Mogadishu, 30 January 2018 – Somalia and international partners reaffirmed their commitment to end the country’s recurring cycle of humanitarian crises and promote its future development during a high-level roundtable on drought response and recovery today.
Opened by Prime Minister Hassan Ali Khaire, the meeting featured the formal launch of the 2018 Humanitarian Response Plan that seeks to raise $1.5 billion to address the needs of 5.4 million people nationwide. The key findings of a Drought Impact Needs Assessment were presented during the meeting, with damages and losses caused by the drought now expected to exceed $3.25 billion.
The outcomes of the needs assessment were used to develop a Recovery and Resilience Framework, whose guiding principles will enable the Federal Government of Somalia and the country’s Federal Member States to devise medium- and long-term solutions to the root causes of Somalia’s vulnerability to drought.

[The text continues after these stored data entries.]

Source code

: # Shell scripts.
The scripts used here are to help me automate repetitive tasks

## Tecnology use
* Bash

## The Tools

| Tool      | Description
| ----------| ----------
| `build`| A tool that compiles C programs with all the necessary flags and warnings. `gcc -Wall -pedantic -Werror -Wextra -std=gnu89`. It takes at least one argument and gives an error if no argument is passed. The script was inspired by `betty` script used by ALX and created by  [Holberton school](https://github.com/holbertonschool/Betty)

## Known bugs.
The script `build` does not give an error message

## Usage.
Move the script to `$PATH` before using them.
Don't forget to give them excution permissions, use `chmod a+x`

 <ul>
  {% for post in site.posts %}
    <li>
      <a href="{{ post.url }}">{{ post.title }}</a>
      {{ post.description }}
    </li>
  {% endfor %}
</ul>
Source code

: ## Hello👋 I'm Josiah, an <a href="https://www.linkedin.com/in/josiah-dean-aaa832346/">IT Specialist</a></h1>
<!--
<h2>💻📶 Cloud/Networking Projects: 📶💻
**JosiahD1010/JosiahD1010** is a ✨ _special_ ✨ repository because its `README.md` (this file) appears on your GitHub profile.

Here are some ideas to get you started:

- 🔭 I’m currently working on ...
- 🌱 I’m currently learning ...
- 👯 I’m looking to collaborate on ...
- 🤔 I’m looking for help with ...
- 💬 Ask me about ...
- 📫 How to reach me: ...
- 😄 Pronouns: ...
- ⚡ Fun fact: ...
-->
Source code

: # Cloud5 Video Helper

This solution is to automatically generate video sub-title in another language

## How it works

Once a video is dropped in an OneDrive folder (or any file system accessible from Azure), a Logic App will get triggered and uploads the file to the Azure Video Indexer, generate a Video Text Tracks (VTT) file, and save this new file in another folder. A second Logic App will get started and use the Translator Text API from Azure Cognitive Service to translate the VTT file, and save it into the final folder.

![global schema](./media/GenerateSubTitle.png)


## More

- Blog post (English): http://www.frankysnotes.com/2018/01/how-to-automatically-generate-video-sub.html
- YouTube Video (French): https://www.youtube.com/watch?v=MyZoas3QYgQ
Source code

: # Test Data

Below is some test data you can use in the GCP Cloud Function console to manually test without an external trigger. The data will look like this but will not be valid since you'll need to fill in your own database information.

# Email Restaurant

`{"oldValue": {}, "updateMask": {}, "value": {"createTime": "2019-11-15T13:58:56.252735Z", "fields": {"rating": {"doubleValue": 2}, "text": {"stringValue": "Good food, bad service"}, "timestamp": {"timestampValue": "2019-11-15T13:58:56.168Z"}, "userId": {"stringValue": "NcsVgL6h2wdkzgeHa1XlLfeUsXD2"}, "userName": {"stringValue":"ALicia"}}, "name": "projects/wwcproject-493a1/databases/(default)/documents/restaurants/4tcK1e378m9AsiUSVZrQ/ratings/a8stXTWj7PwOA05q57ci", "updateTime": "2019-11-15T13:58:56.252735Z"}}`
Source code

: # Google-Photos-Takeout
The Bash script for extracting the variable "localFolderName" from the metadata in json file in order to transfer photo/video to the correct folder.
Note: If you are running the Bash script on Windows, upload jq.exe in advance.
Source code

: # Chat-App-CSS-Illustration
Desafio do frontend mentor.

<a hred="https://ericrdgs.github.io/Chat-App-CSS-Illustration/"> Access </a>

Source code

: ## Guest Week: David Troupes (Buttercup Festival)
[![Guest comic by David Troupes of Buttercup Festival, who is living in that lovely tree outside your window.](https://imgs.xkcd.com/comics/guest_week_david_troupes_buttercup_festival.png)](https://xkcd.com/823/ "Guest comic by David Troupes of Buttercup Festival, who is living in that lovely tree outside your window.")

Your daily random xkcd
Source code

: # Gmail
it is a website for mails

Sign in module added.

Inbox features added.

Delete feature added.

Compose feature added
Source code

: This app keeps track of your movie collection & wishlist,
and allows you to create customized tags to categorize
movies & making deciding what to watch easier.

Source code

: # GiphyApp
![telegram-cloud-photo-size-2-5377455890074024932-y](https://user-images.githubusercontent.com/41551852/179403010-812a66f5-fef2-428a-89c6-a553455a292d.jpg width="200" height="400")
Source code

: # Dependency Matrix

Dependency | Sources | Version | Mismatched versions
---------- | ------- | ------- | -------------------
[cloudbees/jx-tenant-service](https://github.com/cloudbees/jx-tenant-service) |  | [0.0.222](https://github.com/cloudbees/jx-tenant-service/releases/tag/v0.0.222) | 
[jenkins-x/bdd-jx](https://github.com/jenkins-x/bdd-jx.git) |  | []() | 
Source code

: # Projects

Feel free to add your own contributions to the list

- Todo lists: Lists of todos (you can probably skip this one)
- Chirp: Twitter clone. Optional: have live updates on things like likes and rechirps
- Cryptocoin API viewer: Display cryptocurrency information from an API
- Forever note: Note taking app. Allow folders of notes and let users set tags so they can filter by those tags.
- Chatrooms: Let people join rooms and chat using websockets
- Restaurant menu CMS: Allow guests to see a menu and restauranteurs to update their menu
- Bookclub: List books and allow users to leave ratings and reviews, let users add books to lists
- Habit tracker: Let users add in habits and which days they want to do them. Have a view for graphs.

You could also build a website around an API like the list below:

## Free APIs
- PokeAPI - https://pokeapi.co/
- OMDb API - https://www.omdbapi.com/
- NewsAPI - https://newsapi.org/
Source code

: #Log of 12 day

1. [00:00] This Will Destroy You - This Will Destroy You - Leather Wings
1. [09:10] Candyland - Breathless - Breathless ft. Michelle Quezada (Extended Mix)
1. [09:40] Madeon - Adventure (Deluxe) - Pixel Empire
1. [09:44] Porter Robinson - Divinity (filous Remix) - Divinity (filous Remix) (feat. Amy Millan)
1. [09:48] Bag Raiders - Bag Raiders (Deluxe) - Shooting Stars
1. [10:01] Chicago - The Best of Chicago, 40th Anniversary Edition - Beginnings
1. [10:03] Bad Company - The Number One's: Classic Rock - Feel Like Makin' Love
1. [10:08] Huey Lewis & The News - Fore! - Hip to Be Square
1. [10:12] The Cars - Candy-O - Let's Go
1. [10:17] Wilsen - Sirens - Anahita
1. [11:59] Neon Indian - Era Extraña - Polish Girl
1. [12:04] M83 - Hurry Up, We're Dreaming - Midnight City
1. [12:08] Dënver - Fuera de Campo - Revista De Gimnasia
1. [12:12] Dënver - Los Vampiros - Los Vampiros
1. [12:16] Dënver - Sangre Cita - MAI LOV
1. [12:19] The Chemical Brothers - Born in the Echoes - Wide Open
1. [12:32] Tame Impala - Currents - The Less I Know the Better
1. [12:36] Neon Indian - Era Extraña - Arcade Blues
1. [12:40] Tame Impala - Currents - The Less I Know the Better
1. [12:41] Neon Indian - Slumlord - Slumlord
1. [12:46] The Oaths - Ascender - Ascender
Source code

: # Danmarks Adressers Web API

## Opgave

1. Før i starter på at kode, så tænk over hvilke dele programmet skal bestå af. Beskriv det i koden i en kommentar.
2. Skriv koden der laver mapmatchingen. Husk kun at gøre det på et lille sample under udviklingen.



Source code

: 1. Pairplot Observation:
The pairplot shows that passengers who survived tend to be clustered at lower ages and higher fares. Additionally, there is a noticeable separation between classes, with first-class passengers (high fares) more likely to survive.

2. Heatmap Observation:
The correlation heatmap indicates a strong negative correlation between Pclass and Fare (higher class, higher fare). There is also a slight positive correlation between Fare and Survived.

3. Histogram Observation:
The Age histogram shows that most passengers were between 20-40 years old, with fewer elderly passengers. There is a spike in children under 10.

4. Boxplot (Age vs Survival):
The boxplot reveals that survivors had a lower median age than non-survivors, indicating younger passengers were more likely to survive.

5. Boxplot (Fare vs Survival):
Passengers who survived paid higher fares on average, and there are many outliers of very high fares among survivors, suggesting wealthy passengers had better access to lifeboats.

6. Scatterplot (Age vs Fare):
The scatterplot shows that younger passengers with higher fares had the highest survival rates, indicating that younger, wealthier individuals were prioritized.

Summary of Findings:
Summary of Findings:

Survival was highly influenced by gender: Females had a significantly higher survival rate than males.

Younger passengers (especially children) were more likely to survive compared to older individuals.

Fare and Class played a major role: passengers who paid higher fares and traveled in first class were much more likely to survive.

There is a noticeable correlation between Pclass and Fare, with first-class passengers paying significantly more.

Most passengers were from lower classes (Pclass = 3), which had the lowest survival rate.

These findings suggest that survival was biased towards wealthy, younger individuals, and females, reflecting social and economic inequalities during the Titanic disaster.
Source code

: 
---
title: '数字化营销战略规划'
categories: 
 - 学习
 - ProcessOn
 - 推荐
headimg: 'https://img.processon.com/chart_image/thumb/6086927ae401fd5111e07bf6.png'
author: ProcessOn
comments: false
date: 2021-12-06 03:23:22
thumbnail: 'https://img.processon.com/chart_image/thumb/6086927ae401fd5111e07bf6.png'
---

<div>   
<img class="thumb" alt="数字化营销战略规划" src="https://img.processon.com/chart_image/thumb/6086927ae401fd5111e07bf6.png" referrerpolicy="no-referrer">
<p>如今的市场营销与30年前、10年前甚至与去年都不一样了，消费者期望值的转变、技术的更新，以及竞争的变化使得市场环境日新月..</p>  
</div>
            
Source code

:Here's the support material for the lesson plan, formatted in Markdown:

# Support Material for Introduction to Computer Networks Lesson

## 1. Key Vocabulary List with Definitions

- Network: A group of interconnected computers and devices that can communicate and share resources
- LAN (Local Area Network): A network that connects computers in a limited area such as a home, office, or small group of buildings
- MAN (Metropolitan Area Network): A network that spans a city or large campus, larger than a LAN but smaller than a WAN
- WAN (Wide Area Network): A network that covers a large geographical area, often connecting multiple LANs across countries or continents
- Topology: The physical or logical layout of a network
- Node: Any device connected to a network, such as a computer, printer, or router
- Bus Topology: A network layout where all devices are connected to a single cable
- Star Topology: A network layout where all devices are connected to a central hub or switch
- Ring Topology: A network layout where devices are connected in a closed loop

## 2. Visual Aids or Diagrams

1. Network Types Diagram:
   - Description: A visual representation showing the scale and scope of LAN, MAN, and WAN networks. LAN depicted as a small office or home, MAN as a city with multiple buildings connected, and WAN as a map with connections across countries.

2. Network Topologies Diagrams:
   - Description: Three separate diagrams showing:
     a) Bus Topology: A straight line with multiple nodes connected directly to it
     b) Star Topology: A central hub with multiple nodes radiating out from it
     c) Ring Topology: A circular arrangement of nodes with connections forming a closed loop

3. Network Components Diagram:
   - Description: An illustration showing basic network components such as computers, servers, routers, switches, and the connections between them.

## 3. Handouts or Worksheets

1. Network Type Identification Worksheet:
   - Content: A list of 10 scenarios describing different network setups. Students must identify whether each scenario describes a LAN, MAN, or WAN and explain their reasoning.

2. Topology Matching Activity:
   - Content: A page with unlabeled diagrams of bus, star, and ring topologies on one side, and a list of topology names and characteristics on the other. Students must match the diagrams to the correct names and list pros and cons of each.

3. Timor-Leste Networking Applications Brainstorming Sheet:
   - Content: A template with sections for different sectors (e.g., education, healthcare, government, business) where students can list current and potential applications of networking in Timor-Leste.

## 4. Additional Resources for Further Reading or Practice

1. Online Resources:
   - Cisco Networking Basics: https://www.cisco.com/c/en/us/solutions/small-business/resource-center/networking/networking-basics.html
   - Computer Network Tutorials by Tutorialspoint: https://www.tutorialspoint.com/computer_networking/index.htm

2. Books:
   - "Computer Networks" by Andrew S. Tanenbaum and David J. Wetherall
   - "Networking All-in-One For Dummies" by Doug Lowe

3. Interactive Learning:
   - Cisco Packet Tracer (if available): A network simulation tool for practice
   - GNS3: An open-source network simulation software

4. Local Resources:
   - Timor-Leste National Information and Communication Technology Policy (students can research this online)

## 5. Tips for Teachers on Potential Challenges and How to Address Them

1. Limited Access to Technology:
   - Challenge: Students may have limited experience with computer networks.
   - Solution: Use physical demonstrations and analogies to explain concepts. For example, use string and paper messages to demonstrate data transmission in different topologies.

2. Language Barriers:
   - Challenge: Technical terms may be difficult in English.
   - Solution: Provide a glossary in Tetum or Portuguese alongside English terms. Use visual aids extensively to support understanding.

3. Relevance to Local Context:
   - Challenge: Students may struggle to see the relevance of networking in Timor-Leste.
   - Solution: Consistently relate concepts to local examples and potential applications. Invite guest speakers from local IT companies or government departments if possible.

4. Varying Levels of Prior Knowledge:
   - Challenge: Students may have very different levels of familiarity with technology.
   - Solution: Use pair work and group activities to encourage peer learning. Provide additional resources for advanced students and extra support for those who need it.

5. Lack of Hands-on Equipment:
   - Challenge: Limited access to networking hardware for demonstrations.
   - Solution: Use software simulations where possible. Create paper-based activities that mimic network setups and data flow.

“We want to work together as humanitarians with development partners so that as we respond to immediate humanitarian needs, we are implementing long-term solutions to build resilience,” said UN Under Secretary-General for Humanitarian Affairs and Emergency Relief Coordinator Mark Lowcock.
Mr. Lowcock expressed concern that humanitarian needs in Somalia may persist in the face of the country’s prolonged drought and armed conflict, which have caused the internal displacement of over two million people.
He also underscored the resolve of international partners to collaborate with the Somali government’s strategy to foster sustainable recovery and reduce the causes of the country’s vulnerability to drought.
“We want to work behind the framework set by the government to agree to measurable results to achieve between now and 2022,” he stated.
UN Under Secretary-General and Administrator of the United Nations Development Programme (UNDP), Achim Steiner, lauded the successful efforts of federal and state-level governments to avert a famine in 2017 with strong support from the international community totaling nearly $1.3 billion.
“You should therefore look back with some satisfaction, at having proven first of all the capacity of the government to lead the nation through this tough period and its capacity to bring together the international community and rapidly align resources to deal with this issue,” noted Mr. Steiner, who is making his first visit to Somalia since he was named to head UNDP last year.
Prime Minister Khaire welcomed the presentation of the Recovery and Resilience Framework, which was led by the Federal Government last year in partnership with Federal Member States, the United Nations, the World Bank and the European Union.
“With a substantial number of our population impacted by the 2016/2017 drought, and with the anticipation of yet another poor rainy season in a few months, we cannot downplay the continued need for a forward-looking plan with concerted efforts from all of us,” noted the Prime Minister.
He assured Somalia’s humanitarian and development partners that the Federal Government and the Federal Member States would work tirelessly to achieve coherence among all humanitarian actors and their operations.
The UN’s top envoy for Somalia Michael Keating warned that a failure to provide tangible solutions to the country’s humanitarian crises posed a threat to the country’s fledgling stability. “The situation facing the population of this country is truly terrible, especially minority groups and people freshly displaced in cities, living on the land with no security and no certainty,” Mr. Keating said.
The Recovery and Resilience Framework is expected to guide the recovery efforts of the Somali government, partners and other relevant stakeholders. It is also designed to facilitate collective efforts to implement the recommendations of the Drought Impact Needs Assessment on achieving the long-term goal of resilient development.